> _Assigned task_: Set down the complete data exactly as it appears below.

(Stored data entries)
++++++++

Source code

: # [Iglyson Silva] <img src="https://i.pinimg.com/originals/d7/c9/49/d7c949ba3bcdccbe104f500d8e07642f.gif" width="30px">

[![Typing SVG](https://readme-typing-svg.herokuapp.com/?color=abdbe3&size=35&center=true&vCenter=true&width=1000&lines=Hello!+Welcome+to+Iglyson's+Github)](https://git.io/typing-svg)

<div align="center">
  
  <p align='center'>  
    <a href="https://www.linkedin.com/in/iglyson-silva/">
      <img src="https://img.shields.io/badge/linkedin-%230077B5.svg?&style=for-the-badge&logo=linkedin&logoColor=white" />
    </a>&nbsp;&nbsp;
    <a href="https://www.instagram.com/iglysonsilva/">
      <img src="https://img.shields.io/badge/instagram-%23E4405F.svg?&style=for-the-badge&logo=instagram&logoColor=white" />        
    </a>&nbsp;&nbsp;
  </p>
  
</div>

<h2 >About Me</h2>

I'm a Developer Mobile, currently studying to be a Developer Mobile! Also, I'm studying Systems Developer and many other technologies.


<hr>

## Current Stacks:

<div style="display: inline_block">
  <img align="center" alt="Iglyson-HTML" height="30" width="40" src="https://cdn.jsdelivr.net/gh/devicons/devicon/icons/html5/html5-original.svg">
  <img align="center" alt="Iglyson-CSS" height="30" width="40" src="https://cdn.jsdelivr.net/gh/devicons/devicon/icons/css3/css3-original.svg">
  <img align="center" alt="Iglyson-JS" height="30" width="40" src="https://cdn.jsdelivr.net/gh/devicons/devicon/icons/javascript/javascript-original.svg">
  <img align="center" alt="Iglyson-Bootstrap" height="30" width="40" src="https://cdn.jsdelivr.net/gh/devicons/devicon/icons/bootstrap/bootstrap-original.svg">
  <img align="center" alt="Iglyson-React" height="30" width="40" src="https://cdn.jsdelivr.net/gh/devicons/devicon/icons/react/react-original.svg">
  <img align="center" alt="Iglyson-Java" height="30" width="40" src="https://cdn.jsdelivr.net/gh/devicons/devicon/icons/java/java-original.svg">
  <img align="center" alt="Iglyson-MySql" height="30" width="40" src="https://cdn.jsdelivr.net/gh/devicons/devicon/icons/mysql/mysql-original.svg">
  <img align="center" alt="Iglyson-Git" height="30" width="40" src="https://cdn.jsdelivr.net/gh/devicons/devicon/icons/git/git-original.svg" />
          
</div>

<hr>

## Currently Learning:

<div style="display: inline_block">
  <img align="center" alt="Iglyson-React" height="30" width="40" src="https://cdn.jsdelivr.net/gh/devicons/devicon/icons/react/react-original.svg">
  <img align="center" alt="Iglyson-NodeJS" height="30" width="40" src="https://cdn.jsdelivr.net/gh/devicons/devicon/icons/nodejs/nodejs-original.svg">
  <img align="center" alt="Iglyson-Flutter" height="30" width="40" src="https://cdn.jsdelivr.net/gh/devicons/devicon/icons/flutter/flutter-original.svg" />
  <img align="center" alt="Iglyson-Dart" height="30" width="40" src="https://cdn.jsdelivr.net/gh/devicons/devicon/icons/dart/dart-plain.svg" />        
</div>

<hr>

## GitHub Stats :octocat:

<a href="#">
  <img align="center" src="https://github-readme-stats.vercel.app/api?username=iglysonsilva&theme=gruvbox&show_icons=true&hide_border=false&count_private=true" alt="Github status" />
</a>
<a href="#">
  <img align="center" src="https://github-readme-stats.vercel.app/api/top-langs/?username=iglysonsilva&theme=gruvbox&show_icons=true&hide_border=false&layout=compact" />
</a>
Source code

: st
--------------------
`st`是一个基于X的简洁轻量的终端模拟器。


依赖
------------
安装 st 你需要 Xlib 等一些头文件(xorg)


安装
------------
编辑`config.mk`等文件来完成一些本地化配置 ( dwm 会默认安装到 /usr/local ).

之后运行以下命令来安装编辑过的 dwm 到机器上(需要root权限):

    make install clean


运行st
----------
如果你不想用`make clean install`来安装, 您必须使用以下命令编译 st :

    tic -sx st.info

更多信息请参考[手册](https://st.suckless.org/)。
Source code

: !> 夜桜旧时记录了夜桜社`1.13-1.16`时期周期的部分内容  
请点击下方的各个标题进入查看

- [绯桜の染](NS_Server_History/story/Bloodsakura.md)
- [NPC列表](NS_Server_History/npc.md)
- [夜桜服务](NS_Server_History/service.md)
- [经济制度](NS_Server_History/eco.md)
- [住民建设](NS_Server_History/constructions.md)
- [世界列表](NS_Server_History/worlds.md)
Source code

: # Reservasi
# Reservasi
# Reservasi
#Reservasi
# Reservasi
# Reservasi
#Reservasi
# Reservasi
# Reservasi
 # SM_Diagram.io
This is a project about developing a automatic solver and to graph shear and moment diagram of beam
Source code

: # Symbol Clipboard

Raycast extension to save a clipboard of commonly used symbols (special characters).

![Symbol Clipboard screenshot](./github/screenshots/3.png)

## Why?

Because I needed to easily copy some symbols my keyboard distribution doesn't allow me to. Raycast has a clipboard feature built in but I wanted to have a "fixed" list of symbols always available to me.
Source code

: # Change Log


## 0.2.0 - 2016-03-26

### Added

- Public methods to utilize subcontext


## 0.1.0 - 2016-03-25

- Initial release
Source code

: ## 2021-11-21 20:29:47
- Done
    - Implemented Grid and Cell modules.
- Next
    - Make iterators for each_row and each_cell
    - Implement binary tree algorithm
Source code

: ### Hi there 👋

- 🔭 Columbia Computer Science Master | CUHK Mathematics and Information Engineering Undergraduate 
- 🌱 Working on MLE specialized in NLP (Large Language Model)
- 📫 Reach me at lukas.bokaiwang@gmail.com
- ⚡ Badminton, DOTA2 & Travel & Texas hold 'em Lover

++++++++

> _Output of the exercise_:
Source code

: # [Iglyson Silva] <img src="https://i.pinimg.com/originals/d7/c9/49/d7c949ba3bcdccbe104f500d8e07642f.gif" width="30px">

[![Typing SVG](https://readme-typing-svg.herokuapp.com/?color=abdbe3&size=35&center=true&vCenter=true&width=1000&lines=Hello!+Welcome+to+Iglyson's+Github)](https://git.io/typing-svg)

<div align="center">
  
  <p align='center'>  
    <a href="https://www.linkedin.com/in/iglyson-silva/">
      <img src="https://img.shields.io/badge/linkedin-%230077B5.svg?&style=for-the-badge&logo=linkedin&logoColor=white" />
    </a>&nbsp;&nbsp;
    <a href="https://www.instagram.com/iglysonsilva/">
      <img src="https://img.shields.io/badge/instagram-%23E4405F.svg?&style=for-the-badge&logo=instagram&logoColor=white" />        
    </a>&nbsp;&nbsp;
  </p>
  
</div>

<h2 >About Me</h2>

I'm a Developer Mobile, currently studying to be a Developer Mobile! Also, I'm studying Systems Developer and many other technologies.


<hr>

## Current Stacks:

<div style="display: inline_block">
  <img align="center" alt="Iglyson-HTML" height="30" width="40" src="https://cdn.jsdelivr.net/gh/devicons/devicon/icons/html5/html5-original.svg">
  <img align="center" alt="Iglyson-CSS" height="30" width="40" src="https://cdn.jsdelivr.net/gh/devicons/devicon/icons/css3/css3-original.svg">
  <img align="center" alt="Iglyson-JS" height="30" width="40" src="https://cdn.jsdelivr.net/gh/devicons/devicon/icons/javascript/javascript-original.svg">
  <img align="center" alt="Iglyson-Bootstrap" height="30" width="40" src="https://cdn.jsdelivr.net/gh/devicons/devicon/icons/bootstrap/bootstrap-original.svg">
  <img align="center" alt="Iglyson-React" height="30" width="40" src="https://cdn.jsdelivr.net/gh/devicons/devicon/icons/react/react-original.svg">
  <img align="center" alt="Iglyson-Java" height="30" width="40" src="https://cdn.jsdelivr.net/gh/devicons/devicon/icons/java/java-original.svg">
  <img align="center" alt="Iglyson-MySql" height="30" width="40" src="https://cdn.jsdelivr.net/gh/devicons/devicon/icons/mysql/mysql-original.svg">
  <img align="center" alt="Iglyson-Git" height="30" width="40" src="https://cdn.jsdelivr.net/gh/devicons/devicon/icons/git/git-original.svg" />
          
</div>

<hr>

## Currently Learning:

<div style="display: inline_block">
  <img align="center" alt="Iglyson-React" height="30" width="40" src="https://cdn.jsdelivr.net/gh/devicons/devicon/icons/react/react-original.svg">
  <img align="center" alt="Iglyson-NodeJS" height="30" width="40" src="https://cdn.jsdelivr.net/gh/devicons/devicon/icons/nodejs/nodejs-original.svg">
  <img align="center" alt="Iglyson-Flutter" height="30" width="40" src="https://cdn.jsdelivr.net/gh/devicons/devicon/icons/flutter/flutter-original.svg" />
  <img align="center" alt="Iglyson-Dart" height="30" width="40" src="https://cdn.jsdelivr.net/gh/devicons/devicon/icons/dart/dart-plain.svg" />        
</div>

<hr>

## GitHub Stats :octocat:

<a href="#">
  <img align="center" src="https://github-readme-stats.vercel.app/api?username=iglysonsilva&theme=gruvbox&show_icons=true&hide_border=false&count_private=true" alt="Github status" />
</a>
<a href="#">
  <img align="center" src="https://github-readme-stats.vercel.app/api/top-langs/?username=iglysonsilva&theme=gruvbox&show_icons=true&hide_border=false&layout=compact" />
</a>
Source code

: st
--------------------
`st`是一个基于X的简洁轻量的终端模拟器。


依赖
------------
安装 st 你需要 Xlib 等一些头文件(xorg)


安装
------------
编辑`config.mk`等文件来完成一些本地化配置 ( dwm 会默认安装到 /usr/local ).

之后运行以下命令来安装编辑过的 dwm 到机器上(需要root权限):

    make install clean


运行st
----------
如果你不想用`make clean install`来安装, 您必须使用以下命令编译 st :

    tic -sx st.info

更多信息请参考[手册](https://st.suckless.org/)。
Source code

: !> 夜桜旧时记录了夜桜社`1.13-1.16`时期周期的部分内容  
请点击下方的各个标题进入查看

- [绯桜の染](NS_Server_History/story/Bloodsakura.md)
- [NPC列表](NS_Server_History/npc.md)
- [夜桜服务](NS_Server_History/service.md)
- [经济制度](NS_Server_History/eco.md)
- [住民建设](NS_Server_History/constructions.md)
- [世界列表](NS_Server_History/worlds.md)
Source code

: # Reservasi
# Reservasi
# Reservasi
#Reservasi
# Reservasi
# Reservasi
#Reservasi
# Reservasi
# Reservasi
 # SM_Diagram.io
This is a project about developing a automatic solver and to graph shear and moment diagram of beam
Source code

: # Symbol Clipboard

Raycast extension to save a clipboard of commonly used symbols (special characters).

![Symbol Clipboard screenshot](./github/screenshots/3.png)

## Why?

Because I needed to easily copy some symbols my keyboard distribution doesn't allow me to. Raycast has a clipboard feature built in but I wanted to have a "fixed" list of symbols always available to me.
Source code

: # Change Log


## 0.2.0 - 2016-03-26

### Added

- Public methods to utilize subcontext


## 0.1.0 - 2016-03-25

- Initial release
Source code

: ## 2021-11-21 20:29:47
- Done
    - Implemented Grid and Cell modules.
- Next
    - Make iterators for each_row and each_cell
    - Implement binary tree algorithm
Source code

: ### Hi there 👋

- 🔭 Columbia Computer Science Master | CUHK Mathematics and Information Engineering Undergraduate 
- 🌱 Working on MLE specialized in NLP (Large Language Model)
- 📫 Reach me at lukas.bokaiwang@gmail.com
- ⚡ Badminton, DOTA2 & Travel & Texas hold 'em Lover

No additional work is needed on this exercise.